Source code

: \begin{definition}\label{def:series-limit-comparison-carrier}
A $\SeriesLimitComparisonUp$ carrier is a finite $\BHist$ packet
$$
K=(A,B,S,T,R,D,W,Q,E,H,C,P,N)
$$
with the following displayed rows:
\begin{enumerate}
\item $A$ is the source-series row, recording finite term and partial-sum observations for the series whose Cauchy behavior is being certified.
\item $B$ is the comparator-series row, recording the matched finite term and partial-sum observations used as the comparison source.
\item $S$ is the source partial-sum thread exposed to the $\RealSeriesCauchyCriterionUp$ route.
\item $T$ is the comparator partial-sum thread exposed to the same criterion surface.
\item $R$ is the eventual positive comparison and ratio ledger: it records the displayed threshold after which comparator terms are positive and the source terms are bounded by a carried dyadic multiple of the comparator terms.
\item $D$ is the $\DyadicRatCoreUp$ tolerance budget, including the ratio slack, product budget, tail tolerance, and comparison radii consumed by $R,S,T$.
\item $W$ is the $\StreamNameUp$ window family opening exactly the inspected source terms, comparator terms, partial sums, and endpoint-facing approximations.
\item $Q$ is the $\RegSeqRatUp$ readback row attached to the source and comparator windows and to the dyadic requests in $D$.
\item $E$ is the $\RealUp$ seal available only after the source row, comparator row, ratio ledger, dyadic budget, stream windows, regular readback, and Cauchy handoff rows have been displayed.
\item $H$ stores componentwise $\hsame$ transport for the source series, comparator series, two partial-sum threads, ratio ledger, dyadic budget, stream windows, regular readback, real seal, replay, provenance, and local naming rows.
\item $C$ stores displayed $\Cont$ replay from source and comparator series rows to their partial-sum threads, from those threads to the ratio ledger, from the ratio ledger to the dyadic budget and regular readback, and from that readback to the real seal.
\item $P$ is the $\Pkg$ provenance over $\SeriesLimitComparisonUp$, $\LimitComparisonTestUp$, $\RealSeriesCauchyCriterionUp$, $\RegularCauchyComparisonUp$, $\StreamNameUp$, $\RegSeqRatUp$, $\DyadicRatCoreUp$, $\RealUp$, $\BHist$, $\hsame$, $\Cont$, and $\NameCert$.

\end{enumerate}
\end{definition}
= = = = =
◆ Exercise brief
Return the lines above, from the one containing "local naming rows." to the end, exactly as they stand.

◆ Response to the exercise
\item $H$ stores componentwise $\hsame$ transport for the source series, comparator series, two partial-sum threads, ratio ledger, dyadic budget, stream windows, regular readback, real seal, replay, provenance, and local naming rows.
\item $C$ stores displayed $\Cont$ replay from source and comparator series rows to their partial-sum threads, from those threads to the ratio ledger, from the ratio ledger to the dyadic budget and regular readback, and from that readback to the real seal.
\item $P$ is the $\Pkg$ provenance over $\SeriesLimitComparisonUp$, $\LimitComparisonTestUp$, $\RealSeriesCauchyCriterionUp$, $\RegularCauchyComparisonUp$, $\StreamNameUp$, $\RegSeqRatUp$, $\DyadicRatCoreUp$, $\RealUp$, $\BHist$, $\hsame$, $\Cont$, and $\NameCert$.

\end{enumerate}
\end{definition}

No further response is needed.